ニッポンジーン(東京都千代田区)は、PCR検査の時間を大幅短縮できるキットを実用化した。検体の唾液を一定量の反応液を加えるだけで53分後に結果が判明する検査薬を開発、大幅に効率化できるようにした。プロセスも簡略化されることから、検体処理効率向上にもつながるとしており、今後、同社は体外診断用医薬品として承認申請の準備を進める。

 既存のPCR検査では前処理として95度C5分間の熱処理を必要とする。このため、反応液中の逆転写酵素が活性を失うことを避けるため、検体の熱処理はまず別のチューブで行い、反応液に移し替えるという操作が求められていた。検査自動化を進めるうえでのボトルネックとなっているほか、コンタミが生じ、誤判定につながるというリスクがある。

 今回、同社は95度C5分間の熱処理に耐えることのできる酵素を検査薬に採用。

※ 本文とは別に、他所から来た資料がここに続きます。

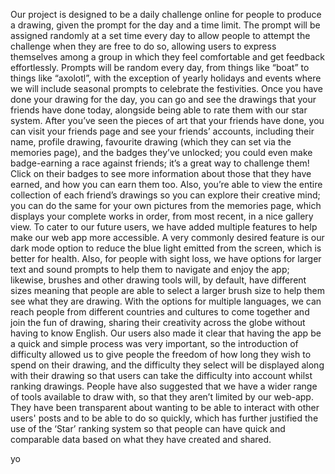 Our project is designed to be a daily challenge online for people to produce a drawing, given the
prompt for the day and a time limit. The prompt will be assigned randomly at a set time every
day to allow people to attempt the challenge when they are free to do so, allowing users to
express themselves among a group in which they feel comfortable and get feedback
effortlessly. Prompts will be random every day, from things like “boat” to things like “axolotl”, with
the exception of yearly holidays and events where we will include seasonal prompts to celebrate
the festivities. Once you have done your drawing for the day, you can go and see the drawings
that your friends have done today, alongside being able to rate them with our star system.
After you’ve seen the pieces of art that your friends have done, you can visit your friends page
and see your friends’ accounts, including their name, profile drawing, favourite drawing (which
they can set via the memories page), and the badges they’ve unlocked; you could even make
badge-earning a race against friends; it’s a great way to challenge them! Click on their badges
to see more information about those that they have earned, and how you can earn them too.
Also, you’re able to view the entire collection of each friend’s drawings so you can explore their
creative mind; you can do the same for your own pictures from the memories page, which
displays your complete works in order, from most recent, in a nice gallery view.
To cater to our future users, we have added multiple features to help make our web app more
accessible. A very commonly desired feature is our dark mode option to reduce the blue light
emitted from the screen, which is better for health. Also, for people with sight loss, we have
options for larger text and sound prompts to help them to navigate and enjoy the app; likewise,
brushes and other drawing tools will, by default, have different sizes meaning that people are
able to select a larger brush size to help them see what they are drawing. With the options for
multiple languages, we can reach people from different countries and cultures to come together
and join the fun of drawing, sharing their creativity across the globe without having to know
English.
Our users also made it clear that having the app be a quick and simple process was very
important, so the introduction of difficulty allowed us to give people the freedom of how long they
wish to spend on their drawing, and the difficulty they select will be displayed along with their
drawing so that users can take the difficulty into account whilst ranking drawings. People have
also suggested that we have a wider range of tools available to draw with, so that they aren’t
limited by our web-app. They have been transparent about wanting to be able to interact with
other users' posts and to be able to do so quickly, which has further justified the use of the ‘Star’
ranking system so that people can have quick and comparable data based on what they have
created and shared.




yo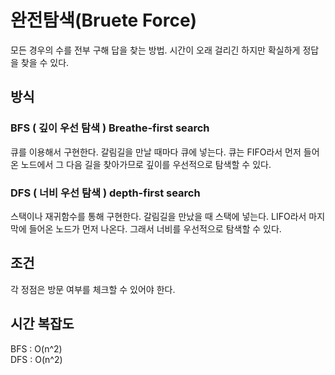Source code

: # 완전탐색(Bruete Force)  
모든 경우의 수를 전부 구해 답을 찾는 방법. 시간이 오래 걸리긴 하지만 확실하게 정답을 찾을 수 있다.  
  
## 방식  
### BFS ( 깊이 우선 탐색 )  Breathe-first search
큐를 이용해서 구현한다. 갈림길을 만날 때마다 큐에 넣는다. 큐는 FIFO라서 먼저 들어온 노드에서 그 다음 길을 찾아가므로 깊이를 우선적으로 탐색할 수 있다.  
### DFS ( 너비 우선 탐색 )  depth-first search
스택이나 재귀함수를 통해 구현한다. 갈림길을 만났을 때 스택에 넣는다. LIFO라서 마지막에 들어온 노드가 먼저 나온다. 그래서 너비를 우선적으로 탐색할 수 있다.  
  
## 조건  
각 정점은 방문 여부를 체크할 수 있어야 한다.  
  
## 시간 복잡도  
BFS : O(n^2)  
DFS : O(n^2)

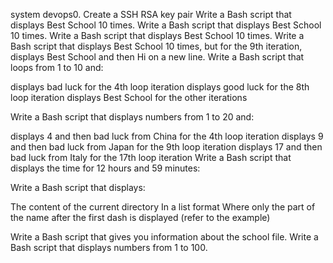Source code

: system devops0. Create a SSH RSA key pair
Write a Bash script that displays Best School 10 times.
Write a Bash script that displays Best School 10 times.
Write a Bash script that displays Best School 10 times.
Write a Bash script that displays Best School 10 times, but for the 9th iteration, displays Best School and then Hi on a new line.
Write a Bash script that loops from 1 to 10 and:

displays bad luck for the 4th loop iteration
displays good luck for the 8th loop iteration
displays Best School for the other iterations

Write a Bash script that displays numbers from 1 to 20 and:

displays 4 and then bad luck from China for the 4th loop iteration
displays 9 and then bad luck from Japan for the 9th loop iteration
displays 17 and then bad luck from Italy for the 17th loop iteration
Write a Bash script that displays the time for 12 hours and 59 minutes:

Write a Bash script that displays:

The content of the current directory
In a list format
Where only the part of the name after the first dash is displayed (refer to the example)

Write a Bash script that gives you information about the school file.
Write a Bash script that displays numbers from 1 to 100.
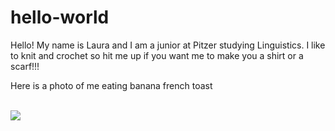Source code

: # hello-world

Hello! My name is Laura and I am a junior at Pitzer studying Linguistics.
I like to knit and crochet
so hit me up if you want me to make you a shirt or a scarf!!!

Here is a photo of me eating banana french toast

<br>
<img src="file:///Users/lauramontenegro/Desktop/1661237_10209174615749289_6822690293600645283_n.jpg"> <br>
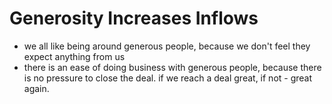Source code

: # Generosity Increases Inflows

* we all like being around generous people, because we don't feel they expect anything from us
* there is an ease of doing business with generous people, because there is no pressure to close the deal. if we reach a deal great, if not - great again.

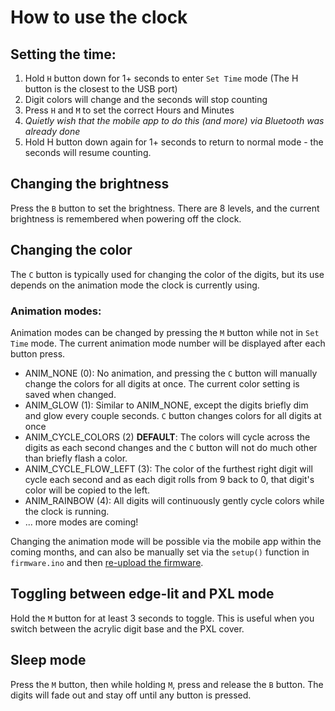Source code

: # How to use the clock

## Setting the time:
1. Hold `H` button down for 1+ seconds to enter `Set Time` mode (The H button is the closest to the USB port)
2. Digit colors will change and the seconds will stop counting
3. Press `H` and `M` to set the correct Hours and Minutes
4. *Quietly wish that the mobile app to do this (and more) via Bluetooth was already done*
5. Hold H button down again for 1+ seconds to return to normal mode - the seconds will resume counting.

## Changing the brightness
Press the `B` button to set the brightness. There are 8 levels, and the current brightness is remembered when powering off the clock.

## Changing the color
The `C` button is typically used for changing the color of the digits, but its use depends on the animation mode the clock is currently using.

### Animation modes:
Animation modes can be changed by pressing the `M` button while not in `Set Time` mode. The current animation mode number will be displayed after each button press.

* ANIM_NONE (0): No animation, and pressing the `C` button will manually change the colors for all digits at once. The current color setting is saved when changed.
* ANIM_GLOW (1): Similar to ANIM_NONE, except the digits briefly dim and glow every couple seconds. `C` button changes colors for all digits at once
* ANIM_CYCLE_COLORS (2) **DEFAULT**: The colors will cycle across the digits as each second changes and the `C` button will not do much other than briefly flash a color.
* ANIM_CYCLE_FLOW_LEFT (3): The color of the furthest right digit will cycle each second and as each digit rolls from 9 back to 0, that digit's color will be copied to the left.
* ANIM_RAINBOW (4): All digits will continuously gently cycle colors while the clock is running.
* ... more modes are coming!

Changing the animation mode will be possible via the mobile app within the coming months, and can also be manually set via the  `setup()` function in `firmware.ino` and then [re-upload the firmware](INSTALLING.md).

## Toggling between edge-lit and PXL mode
Hold the `M` button for at least 3 seconds to toggle. This is useful when you switch between the acrylic digit base and the PXL cover.

## Sleep mode
Press the `M` button, then while holding `M`, press and release the `B` button. The digits will fade out and stay off until any button is pressed.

そのまま熱処理ができるようにした。反応液の入ったチューブに直接、検体を加えるだけで良く、熱処理からPCR反応まですべて同一の装置でできるようになる。感度についても既存品と同等以上を確保。国内で流行中のオミクロン株を検出できることも確認したとしている。

 操作がより簡単となるため、検査技師の負担が軽減でき、事故も防げるようになる。手作業でも1日に処理可能な検体数が数倍になると見込むほか、これまで難しかった自動化も可能になるともしている。耐熱性逆転写酵素を使い、反応液へ検体を加えるだけのダイレクトPCR検査薬は世界で初めてといい、ニッポンジーンは薬事承認取得を急ぐ。